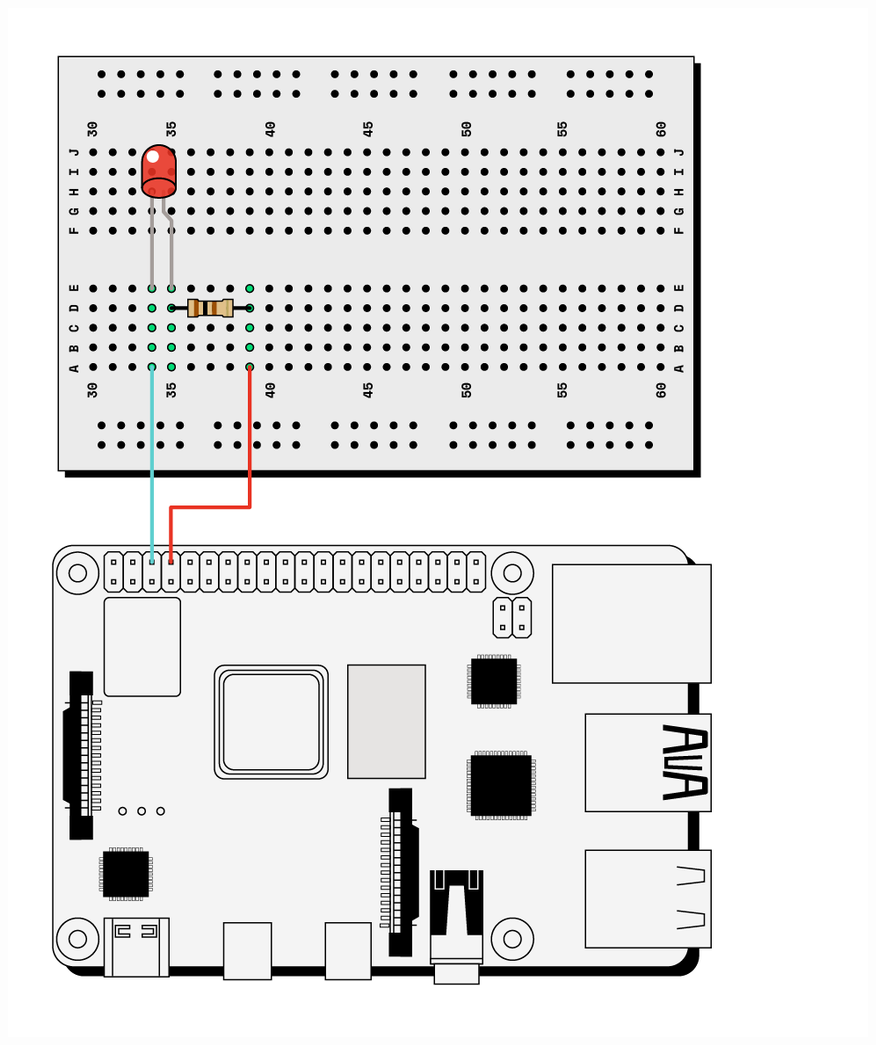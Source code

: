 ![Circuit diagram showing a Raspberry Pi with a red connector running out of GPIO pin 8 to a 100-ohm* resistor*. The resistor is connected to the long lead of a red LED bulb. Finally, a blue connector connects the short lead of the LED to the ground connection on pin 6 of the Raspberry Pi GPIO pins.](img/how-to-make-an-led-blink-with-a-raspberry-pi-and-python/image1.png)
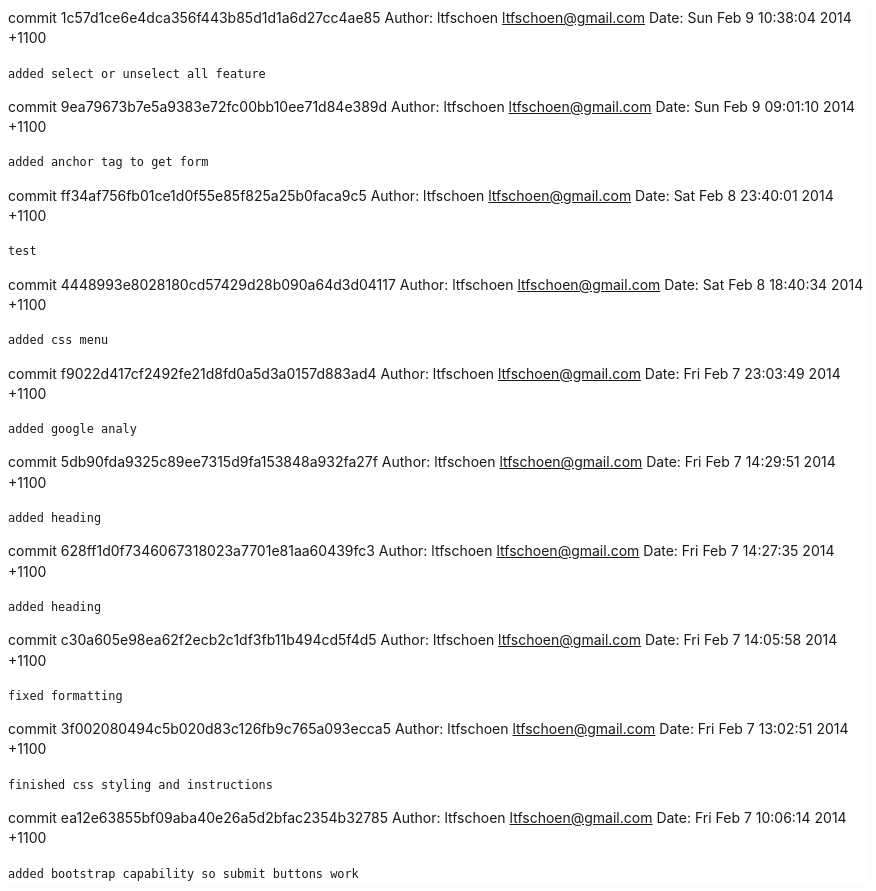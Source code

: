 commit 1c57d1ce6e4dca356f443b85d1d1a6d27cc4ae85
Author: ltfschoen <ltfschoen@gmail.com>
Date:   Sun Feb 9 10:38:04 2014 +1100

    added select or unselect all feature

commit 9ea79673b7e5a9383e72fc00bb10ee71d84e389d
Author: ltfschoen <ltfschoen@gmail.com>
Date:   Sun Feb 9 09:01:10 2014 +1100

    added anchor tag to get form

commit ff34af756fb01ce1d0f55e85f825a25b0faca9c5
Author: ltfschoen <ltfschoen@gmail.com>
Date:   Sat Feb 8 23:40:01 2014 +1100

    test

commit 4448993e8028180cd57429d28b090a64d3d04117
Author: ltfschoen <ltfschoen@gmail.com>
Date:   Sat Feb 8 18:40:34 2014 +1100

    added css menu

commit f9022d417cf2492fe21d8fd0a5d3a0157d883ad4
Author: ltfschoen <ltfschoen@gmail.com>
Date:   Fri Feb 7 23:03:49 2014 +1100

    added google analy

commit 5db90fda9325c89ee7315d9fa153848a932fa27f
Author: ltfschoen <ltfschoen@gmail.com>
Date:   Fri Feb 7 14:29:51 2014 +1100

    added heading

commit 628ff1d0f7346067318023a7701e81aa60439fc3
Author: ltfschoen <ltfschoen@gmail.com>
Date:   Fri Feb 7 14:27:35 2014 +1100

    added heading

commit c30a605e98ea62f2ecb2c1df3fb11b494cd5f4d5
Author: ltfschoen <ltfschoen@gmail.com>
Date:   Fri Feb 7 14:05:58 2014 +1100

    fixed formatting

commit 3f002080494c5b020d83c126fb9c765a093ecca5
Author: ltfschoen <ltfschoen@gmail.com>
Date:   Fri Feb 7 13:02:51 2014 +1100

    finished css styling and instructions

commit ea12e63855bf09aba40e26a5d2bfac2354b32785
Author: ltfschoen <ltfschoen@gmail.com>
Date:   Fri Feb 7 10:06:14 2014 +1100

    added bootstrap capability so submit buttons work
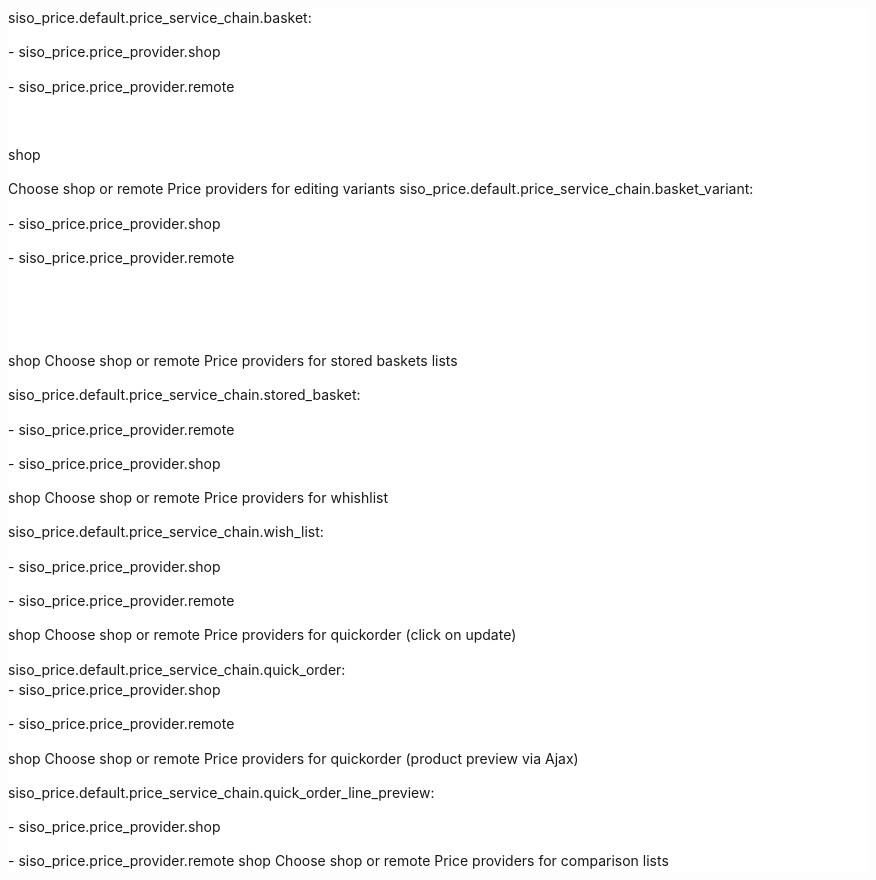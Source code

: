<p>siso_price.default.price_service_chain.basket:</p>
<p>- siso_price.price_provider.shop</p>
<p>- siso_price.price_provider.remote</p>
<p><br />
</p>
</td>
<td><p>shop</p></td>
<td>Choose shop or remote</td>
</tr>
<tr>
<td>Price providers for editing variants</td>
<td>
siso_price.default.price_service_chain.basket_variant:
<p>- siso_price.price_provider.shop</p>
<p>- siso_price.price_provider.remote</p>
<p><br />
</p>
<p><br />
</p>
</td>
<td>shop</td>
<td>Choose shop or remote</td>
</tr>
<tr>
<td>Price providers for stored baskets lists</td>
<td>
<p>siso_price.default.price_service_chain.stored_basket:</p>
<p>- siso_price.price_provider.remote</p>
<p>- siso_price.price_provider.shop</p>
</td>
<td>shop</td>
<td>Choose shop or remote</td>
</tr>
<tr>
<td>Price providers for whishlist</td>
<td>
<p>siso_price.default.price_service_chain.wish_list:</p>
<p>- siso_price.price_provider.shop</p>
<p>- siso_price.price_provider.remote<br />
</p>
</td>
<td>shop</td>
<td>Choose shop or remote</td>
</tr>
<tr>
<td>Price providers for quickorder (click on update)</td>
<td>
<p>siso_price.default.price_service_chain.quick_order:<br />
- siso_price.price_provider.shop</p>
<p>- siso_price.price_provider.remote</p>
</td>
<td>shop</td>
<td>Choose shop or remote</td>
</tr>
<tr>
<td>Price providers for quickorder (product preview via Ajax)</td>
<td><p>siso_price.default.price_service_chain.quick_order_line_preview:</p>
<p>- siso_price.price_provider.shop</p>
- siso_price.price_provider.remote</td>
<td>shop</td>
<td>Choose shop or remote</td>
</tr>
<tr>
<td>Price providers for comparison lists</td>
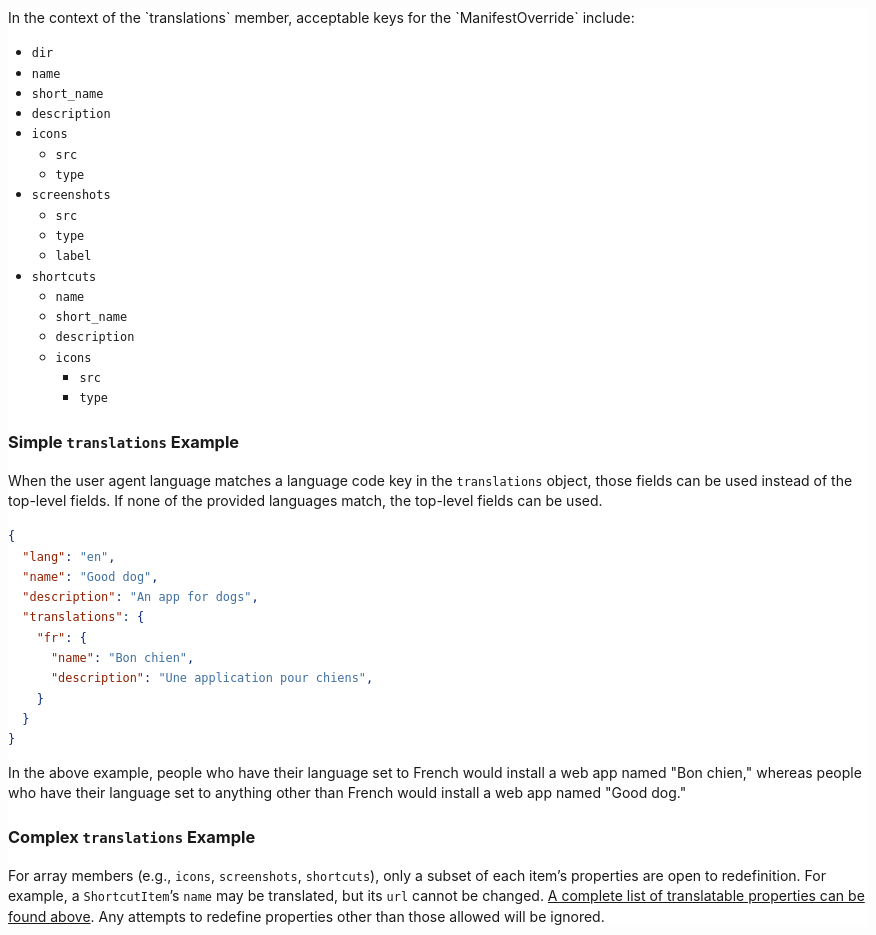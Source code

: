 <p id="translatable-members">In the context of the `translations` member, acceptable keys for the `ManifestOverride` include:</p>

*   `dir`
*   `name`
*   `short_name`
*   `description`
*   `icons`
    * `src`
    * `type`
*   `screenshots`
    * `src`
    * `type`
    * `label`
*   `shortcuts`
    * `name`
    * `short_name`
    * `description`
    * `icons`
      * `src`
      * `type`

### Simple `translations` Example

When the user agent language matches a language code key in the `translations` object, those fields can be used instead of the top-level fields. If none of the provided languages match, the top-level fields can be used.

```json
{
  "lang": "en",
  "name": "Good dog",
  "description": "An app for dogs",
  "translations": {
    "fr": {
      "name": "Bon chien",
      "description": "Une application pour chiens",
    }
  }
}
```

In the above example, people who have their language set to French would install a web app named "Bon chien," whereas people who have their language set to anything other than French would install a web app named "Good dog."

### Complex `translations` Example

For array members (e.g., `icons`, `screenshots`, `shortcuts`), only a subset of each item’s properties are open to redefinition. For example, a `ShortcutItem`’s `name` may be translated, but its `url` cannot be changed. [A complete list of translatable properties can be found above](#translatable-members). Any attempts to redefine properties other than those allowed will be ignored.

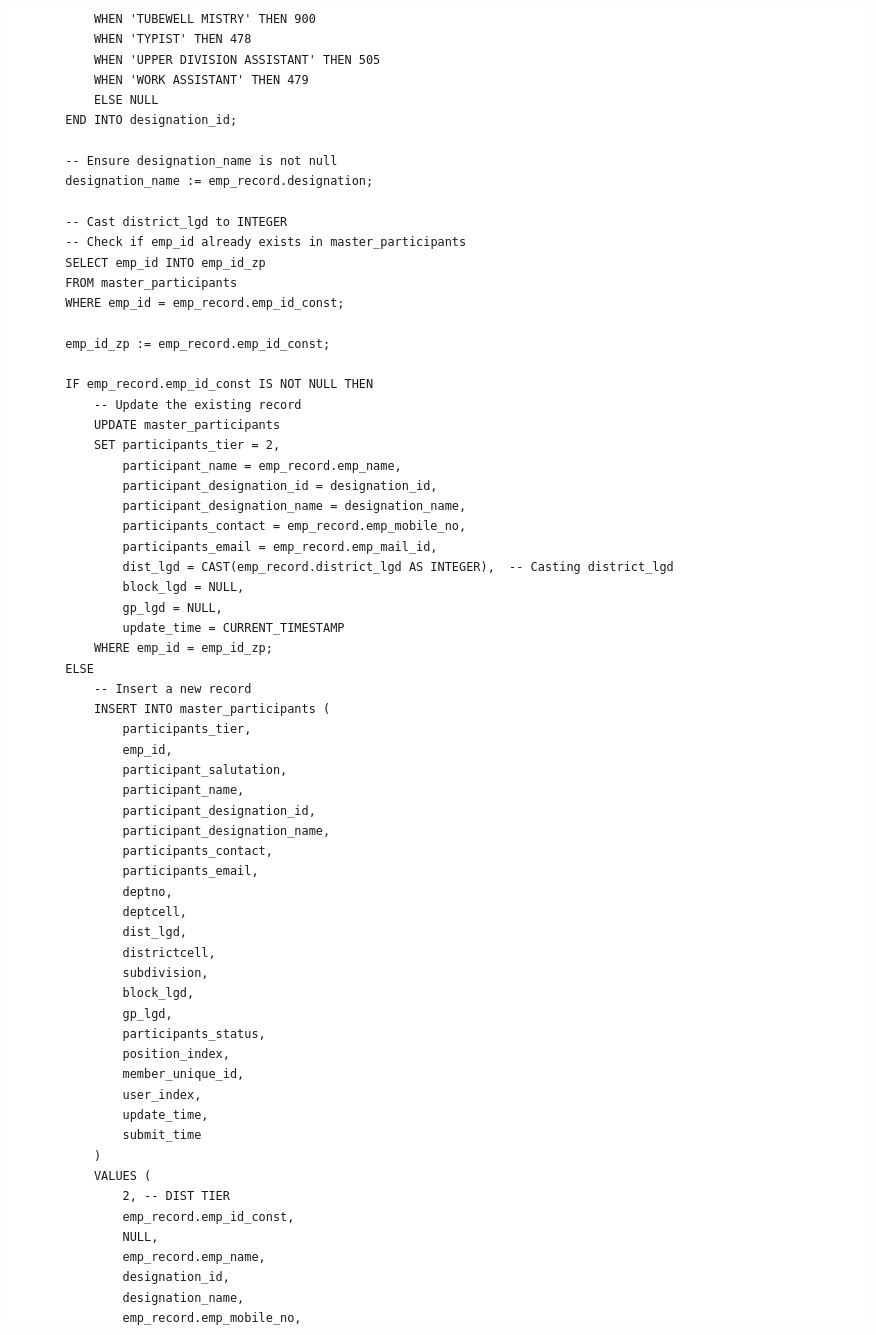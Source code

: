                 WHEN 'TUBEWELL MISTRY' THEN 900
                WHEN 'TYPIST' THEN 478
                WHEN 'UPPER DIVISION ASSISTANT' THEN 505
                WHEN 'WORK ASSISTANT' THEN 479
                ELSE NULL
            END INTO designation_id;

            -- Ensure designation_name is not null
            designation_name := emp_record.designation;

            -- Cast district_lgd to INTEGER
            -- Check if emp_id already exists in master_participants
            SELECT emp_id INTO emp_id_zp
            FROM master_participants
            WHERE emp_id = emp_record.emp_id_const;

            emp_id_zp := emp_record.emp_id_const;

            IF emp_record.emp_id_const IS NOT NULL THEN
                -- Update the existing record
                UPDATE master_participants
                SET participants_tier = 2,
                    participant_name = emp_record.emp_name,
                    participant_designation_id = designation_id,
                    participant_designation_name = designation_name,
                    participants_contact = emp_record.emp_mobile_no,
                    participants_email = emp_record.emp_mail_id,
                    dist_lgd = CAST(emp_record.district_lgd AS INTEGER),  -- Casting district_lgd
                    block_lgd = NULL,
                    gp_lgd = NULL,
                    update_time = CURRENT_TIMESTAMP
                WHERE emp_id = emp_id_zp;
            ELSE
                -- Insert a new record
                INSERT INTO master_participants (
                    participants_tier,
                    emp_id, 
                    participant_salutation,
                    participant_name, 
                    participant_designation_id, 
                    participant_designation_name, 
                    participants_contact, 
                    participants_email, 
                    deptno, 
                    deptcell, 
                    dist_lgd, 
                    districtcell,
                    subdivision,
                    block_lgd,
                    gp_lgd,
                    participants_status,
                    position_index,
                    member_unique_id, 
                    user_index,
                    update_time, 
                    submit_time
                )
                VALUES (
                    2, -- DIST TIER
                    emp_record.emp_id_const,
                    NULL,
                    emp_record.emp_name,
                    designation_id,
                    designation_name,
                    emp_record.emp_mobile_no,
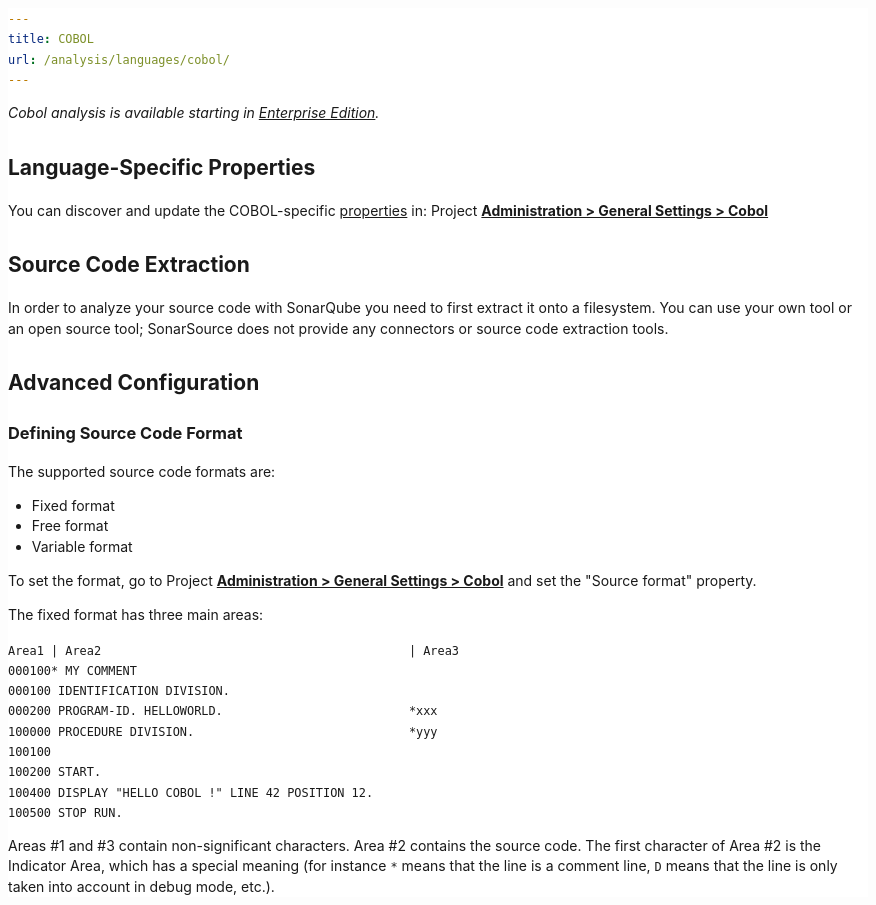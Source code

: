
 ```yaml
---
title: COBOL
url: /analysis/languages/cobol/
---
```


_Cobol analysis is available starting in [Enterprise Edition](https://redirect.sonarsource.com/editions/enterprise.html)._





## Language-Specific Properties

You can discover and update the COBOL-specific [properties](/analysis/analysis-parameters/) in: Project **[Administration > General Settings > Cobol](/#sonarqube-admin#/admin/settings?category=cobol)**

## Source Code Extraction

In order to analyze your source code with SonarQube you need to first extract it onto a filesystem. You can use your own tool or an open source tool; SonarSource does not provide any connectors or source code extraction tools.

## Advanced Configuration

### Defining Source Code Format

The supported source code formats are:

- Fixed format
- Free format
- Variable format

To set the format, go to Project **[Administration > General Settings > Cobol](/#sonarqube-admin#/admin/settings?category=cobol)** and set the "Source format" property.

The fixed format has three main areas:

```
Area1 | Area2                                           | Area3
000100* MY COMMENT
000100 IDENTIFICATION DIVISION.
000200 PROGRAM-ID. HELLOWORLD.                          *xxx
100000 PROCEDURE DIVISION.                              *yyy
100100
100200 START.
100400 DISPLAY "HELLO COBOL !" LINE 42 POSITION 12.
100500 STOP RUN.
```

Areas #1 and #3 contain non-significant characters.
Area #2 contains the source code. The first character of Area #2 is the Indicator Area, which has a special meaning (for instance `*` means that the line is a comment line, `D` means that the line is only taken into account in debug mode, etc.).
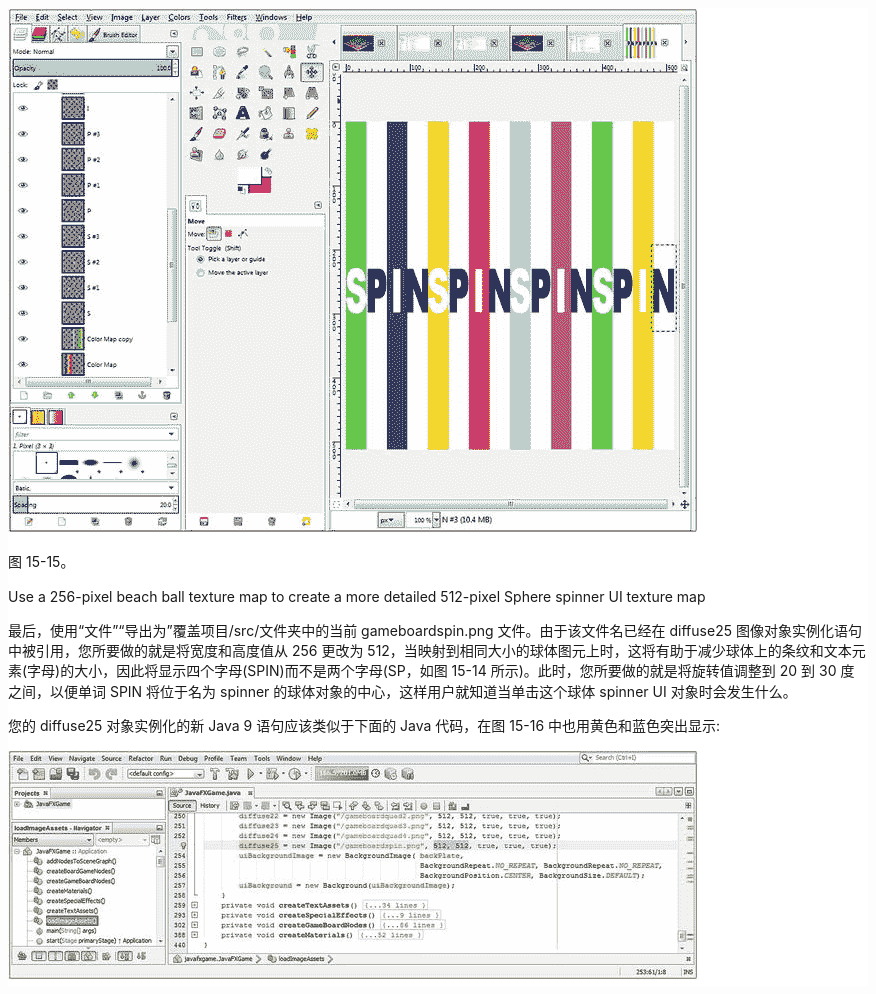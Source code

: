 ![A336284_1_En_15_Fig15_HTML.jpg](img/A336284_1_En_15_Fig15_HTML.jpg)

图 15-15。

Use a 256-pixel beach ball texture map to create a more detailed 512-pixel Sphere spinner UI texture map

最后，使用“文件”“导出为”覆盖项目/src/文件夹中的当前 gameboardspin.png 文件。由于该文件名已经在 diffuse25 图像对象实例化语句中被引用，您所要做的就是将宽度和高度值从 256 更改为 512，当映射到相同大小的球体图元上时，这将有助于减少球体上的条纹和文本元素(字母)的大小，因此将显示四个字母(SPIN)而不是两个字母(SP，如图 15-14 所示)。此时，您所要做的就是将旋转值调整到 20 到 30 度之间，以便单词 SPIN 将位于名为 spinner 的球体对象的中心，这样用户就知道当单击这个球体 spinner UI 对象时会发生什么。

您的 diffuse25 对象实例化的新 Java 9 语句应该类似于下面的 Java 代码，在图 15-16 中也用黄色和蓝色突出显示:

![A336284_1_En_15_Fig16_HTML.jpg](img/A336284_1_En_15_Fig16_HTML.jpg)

**DIRECTIONS:**
Say how many lines in the records contain the string "ASSISTANT", and say nothing else.

**SOLUTION FOR THIS PROBLEM:**
2